**Brief:** How many lines of these records hold the string "korrekt"? Reply with the number alone.
════════════════
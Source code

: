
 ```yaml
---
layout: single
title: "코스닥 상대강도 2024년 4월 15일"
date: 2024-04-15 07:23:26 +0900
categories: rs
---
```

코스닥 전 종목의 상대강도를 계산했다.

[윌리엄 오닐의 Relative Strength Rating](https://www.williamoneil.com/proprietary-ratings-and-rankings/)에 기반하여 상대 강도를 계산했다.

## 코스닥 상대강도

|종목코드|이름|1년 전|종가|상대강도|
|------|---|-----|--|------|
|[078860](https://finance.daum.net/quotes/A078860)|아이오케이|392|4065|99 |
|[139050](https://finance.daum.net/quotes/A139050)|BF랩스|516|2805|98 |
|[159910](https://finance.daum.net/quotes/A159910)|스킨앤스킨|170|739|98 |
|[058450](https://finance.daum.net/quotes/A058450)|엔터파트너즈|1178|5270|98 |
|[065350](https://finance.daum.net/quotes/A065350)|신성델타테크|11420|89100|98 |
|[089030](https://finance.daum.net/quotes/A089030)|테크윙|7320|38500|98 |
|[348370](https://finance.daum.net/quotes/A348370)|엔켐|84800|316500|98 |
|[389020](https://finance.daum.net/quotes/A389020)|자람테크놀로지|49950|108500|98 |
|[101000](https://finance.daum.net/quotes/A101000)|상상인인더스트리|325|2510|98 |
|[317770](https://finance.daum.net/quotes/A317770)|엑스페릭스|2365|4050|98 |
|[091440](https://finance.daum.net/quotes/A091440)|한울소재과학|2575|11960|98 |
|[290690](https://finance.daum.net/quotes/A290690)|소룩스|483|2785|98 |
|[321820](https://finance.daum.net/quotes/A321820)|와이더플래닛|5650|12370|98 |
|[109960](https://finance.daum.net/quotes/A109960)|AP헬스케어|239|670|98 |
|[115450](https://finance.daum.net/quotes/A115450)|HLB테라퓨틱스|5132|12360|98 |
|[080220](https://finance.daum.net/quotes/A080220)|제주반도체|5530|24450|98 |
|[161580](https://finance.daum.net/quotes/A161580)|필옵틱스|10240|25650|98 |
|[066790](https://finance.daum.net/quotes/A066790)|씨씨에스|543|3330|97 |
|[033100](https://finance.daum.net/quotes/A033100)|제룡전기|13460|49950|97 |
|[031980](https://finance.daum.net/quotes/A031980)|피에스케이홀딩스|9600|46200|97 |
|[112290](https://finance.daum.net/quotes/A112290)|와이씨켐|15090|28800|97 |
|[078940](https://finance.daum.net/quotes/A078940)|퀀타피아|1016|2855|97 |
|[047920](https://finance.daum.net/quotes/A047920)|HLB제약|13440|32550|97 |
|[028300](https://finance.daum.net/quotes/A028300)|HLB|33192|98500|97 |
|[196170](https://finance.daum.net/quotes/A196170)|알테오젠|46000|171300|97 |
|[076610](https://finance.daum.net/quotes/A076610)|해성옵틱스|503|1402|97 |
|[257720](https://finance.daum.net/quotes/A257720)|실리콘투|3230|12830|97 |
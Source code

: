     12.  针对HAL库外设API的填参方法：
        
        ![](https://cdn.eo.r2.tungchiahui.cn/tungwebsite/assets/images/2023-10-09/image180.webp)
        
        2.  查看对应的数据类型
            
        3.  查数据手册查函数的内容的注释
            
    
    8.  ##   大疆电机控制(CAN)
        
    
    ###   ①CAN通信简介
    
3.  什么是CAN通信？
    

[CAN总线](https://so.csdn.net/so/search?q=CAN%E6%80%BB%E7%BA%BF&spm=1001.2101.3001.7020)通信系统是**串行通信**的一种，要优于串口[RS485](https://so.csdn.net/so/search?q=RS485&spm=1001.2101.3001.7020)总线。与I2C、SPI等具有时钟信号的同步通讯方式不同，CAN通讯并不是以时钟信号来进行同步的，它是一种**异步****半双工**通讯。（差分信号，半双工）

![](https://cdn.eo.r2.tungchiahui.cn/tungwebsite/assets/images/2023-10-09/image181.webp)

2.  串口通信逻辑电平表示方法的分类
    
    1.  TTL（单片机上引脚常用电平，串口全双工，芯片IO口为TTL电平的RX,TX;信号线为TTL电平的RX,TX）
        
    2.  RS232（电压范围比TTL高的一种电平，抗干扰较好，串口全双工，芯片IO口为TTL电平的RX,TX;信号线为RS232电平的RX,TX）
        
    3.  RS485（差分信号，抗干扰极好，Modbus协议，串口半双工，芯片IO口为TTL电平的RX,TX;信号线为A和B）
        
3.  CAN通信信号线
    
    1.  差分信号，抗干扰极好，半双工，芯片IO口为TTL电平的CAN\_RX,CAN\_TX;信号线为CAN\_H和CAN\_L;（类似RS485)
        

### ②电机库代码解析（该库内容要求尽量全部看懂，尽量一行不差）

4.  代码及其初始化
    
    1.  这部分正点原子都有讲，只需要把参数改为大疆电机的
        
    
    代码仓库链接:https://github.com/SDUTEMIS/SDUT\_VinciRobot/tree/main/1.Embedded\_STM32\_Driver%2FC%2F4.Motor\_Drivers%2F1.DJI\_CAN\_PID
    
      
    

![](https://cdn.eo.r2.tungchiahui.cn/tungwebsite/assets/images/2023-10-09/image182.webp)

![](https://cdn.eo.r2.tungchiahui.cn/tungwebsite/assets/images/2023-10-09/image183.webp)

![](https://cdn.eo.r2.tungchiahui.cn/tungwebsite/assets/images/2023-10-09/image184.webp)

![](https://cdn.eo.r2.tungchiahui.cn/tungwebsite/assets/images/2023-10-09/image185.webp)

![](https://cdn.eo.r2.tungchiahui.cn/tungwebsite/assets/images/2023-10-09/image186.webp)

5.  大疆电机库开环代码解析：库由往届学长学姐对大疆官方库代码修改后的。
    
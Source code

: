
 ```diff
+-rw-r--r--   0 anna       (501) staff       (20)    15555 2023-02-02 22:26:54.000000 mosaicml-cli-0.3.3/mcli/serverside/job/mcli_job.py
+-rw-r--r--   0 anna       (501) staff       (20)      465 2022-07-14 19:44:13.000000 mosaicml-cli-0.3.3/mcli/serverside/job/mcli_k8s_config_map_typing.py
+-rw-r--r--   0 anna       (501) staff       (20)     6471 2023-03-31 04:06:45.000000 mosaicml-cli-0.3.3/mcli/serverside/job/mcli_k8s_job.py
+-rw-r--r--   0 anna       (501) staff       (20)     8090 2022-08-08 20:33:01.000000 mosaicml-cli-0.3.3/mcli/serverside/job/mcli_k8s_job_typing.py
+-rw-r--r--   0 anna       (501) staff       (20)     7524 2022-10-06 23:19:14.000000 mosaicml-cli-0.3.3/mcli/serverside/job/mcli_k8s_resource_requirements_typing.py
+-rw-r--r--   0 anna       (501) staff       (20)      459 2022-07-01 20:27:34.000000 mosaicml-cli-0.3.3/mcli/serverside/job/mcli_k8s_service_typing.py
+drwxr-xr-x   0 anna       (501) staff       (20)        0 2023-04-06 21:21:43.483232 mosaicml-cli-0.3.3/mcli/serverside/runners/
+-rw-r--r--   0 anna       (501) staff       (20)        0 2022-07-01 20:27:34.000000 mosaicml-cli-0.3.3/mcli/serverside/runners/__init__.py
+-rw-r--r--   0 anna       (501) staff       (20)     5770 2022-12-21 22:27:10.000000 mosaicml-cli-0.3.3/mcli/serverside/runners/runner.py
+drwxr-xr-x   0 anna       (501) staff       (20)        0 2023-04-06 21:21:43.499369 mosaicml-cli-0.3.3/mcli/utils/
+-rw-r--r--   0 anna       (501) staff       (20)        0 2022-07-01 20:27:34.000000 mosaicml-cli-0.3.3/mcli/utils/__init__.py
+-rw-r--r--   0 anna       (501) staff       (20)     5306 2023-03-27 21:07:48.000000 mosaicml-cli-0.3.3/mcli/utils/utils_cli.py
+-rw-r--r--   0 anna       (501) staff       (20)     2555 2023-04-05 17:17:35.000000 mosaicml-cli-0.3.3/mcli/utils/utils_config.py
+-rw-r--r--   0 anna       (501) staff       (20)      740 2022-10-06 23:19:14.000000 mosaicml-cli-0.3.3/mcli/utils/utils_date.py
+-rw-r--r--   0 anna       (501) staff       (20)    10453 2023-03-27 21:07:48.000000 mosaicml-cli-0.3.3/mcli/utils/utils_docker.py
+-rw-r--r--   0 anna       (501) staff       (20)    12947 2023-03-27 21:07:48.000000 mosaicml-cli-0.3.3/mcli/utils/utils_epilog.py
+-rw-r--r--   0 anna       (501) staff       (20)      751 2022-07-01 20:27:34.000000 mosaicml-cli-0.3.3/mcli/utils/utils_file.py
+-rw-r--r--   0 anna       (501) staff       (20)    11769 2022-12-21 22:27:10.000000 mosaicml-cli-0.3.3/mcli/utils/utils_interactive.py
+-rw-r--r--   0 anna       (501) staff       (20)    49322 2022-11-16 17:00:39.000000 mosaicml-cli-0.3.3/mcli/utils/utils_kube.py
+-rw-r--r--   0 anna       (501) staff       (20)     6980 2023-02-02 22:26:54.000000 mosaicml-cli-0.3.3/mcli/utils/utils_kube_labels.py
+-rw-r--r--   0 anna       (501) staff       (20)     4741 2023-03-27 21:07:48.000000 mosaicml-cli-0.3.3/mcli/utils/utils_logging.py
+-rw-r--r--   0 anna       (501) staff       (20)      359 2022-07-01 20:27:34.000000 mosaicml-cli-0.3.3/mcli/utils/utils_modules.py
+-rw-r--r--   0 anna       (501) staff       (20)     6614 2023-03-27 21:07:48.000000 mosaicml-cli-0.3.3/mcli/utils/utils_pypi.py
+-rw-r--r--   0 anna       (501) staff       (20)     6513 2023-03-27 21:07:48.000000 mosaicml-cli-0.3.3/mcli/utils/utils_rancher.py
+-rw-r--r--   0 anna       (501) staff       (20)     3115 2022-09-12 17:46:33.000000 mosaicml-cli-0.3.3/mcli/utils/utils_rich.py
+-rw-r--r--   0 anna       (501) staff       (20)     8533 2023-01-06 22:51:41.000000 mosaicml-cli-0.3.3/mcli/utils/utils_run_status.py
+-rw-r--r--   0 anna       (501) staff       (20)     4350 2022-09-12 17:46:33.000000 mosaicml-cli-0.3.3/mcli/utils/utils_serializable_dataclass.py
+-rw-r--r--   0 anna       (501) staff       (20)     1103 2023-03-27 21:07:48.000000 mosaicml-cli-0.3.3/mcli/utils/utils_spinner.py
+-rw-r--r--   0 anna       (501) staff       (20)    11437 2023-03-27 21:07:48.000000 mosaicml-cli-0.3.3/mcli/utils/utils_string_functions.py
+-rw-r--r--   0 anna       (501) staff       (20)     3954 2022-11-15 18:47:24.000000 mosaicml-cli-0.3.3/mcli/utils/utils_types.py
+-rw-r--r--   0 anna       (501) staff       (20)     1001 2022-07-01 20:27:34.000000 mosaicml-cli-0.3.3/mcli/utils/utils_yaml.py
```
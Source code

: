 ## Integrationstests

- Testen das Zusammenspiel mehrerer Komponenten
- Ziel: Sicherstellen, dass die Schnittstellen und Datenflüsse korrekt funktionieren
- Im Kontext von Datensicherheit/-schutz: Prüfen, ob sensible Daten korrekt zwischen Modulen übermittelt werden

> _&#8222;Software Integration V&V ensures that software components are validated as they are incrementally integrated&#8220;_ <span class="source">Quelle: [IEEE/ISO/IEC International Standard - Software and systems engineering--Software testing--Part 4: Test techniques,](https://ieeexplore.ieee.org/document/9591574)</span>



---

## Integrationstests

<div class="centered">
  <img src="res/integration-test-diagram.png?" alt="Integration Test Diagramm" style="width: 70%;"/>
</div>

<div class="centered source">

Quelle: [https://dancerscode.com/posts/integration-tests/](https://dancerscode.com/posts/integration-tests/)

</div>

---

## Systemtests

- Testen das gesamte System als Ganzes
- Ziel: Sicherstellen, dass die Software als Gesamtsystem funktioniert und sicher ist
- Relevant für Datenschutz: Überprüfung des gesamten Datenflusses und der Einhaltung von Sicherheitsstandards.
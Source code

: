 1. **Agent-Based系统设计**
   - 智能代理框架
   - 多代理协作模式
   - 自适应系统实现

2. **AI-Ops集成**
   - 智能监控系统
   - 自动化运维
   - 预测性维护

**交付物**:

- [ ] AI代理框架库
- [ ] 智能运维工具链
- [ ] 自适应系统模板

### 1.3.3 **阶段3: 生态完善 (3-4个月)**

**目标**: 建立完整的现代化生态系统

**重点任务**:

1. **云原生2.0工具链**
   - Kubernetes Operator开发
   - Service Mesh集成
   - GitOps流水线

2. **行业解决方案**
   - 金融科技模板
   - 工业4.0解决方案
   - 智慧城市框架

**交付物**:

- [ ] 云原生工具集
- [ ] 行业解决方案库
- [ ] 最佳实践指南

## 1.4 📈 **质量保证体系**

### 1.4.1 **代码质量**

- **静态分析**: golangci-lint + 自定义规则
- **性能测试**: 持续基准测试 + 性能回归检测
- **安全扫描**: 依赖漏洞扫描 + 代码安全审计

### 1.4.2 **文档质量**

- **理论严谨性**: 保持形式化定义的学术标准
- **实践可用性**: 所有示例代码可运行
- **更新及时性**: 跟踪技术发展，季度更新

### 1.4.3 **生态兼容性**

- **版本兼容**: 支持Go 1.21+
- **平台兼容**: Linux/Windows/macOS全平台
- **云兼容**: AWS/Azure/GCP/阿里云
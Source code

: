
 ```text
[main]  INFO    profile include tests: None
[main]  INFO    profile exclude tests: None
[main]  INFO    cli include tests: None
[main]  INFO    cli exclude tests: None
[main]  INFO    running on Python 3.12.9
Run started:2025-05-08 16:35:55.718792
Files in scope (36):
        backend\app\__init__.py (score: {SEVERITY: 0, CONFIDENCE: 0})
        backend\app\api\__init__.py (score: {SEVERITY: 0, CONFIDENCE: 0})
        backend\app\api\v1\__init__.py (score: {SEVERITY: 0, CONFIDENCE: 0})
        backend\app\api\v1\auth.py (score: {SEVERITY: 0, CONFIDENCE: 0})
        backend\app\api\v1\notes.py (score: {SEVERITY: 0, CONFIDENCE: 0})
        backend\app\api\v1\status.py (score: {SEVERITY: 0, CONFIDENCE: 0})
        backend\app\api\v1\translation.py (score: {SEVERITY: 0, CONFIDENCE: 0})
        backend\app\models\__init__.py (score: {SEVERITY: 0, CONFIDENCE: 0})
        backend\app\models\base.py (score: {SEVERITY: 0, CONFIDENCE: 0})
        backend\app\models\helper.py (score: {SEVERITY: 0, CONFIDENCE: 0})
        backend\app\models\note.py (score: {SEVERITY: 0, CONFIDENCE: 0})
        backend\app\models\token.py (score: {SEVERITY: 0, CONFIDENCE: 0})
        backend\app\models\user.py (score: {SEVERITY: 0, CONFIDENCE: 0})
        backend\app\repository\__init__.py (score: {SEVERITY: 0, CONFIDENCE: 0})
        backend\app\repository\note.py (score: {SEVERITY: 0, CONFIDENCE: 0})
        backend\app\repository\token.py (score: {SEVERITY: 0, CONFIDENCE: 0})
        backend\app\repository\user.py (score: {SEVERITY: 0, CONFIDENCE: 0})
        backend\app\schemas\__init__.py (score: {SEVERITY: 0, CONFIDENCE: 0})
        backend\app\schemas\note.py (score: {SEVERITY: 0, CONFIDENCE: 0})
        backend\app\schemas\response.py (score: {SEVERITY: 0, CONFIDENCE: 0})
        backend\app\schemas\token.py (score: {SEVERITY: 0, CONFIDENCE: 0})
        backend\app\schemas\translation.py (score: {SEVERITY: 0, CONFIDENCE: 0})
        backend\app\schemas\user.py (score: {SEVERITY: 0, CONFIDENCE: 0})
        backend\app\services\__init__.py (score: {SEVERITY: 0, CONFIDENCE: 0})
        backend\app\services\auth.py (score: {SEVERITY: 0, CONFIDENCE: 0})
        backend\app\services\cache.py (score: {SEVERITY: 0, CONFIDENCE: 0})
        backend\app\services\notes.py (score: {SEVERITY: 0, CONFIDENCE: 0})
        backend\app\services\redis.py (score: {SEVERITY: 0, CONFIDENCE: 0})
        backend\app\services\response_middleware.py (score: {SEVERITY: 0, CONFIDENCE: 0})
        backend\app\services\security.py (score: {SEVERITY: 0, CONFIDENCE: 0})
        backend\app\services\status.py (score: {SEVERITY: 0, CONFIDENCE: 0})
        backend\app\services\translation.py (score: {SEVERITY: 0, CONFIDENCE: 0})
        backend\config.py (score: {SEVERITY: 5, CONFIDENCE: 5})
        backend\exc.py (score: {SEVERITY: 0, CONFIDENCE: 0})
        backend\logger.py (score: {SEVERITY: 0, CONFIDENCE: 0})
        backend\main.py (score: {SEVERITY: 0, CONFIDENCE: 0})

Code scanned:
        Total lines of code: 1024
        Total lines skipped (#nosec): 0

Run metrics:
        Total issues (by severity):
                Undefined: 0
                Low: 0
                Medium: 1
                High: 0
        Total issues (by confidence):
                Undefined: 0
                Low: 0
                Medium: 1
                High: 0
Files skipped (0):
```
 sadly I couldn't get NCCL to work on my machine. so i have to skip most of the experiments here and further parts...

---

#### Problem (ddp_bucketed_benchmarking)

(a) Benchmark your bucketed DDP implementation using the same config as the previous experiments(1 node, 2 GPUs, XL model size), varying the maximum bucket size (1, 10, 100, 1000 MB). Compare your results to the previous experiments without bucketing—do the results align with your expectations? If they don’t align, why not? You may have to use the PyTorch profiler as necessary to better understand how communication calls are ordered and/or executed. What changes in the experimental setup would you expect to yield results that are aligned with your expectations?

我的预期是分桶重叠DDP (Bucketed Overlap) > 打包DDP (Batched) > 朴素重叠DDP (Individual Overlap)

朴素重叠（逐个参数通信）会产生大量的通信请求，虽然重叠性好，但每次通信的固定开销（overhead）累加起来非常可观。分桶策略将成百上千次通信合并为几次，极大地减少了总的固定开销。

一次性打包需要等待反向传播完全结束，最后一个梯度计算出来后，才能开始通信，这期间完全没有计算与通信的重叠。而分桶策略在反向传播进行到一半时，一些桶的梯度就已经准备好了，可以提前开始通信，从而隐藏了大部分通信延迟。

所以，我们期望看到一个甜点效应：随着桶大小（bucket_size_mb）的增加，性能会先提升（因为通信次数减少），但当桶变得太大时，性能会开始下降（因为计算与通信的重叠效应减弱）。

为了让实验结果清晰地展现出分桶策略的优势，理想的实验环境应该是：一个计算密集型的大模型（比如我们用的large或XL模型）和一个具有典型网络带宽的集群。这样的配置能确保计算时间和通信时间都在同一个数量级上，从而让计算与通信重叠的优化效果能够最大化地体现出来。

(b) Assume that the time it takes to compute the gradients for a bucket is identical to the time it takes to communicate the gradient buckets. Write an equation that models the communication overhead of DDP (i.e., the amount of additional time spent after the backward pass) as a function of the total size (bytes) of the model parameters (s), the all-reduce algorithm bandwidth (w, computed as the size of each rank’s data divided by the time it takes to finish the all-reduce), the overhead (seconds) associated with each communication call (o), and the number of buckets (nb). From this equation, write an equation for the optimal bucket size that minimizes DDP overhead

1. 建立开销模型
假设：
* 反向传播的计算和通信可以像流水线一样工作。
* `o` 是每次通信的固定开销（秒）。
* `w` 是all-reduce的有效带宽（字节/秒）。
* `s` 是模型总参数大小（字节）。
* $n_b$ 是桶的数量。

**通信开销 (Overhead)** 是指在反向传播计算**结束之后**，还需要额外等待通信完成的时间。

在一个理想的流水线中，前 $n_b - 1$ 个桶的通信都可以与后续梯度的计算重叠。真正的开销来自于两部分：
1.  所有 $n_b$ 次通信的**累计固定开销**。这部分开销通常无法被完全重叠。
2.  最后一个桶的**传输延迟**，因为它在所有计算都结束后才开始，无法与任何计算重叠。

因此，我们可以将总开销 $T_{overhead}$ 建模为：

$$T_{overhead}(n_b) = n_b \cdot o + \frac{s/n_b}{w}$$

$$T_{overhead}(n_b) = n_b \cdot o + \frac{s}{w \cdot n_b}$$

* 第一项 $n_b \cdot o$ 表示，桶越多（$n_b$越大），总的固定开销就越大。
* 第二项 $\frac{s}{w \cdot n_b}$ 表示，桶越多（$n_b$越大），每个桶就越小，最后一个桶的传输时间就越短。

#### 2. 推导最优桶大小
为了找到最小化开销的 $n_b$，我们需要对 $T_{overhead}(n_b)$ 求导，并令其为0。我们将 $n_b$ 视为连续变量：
════════════════
**Written response:** 2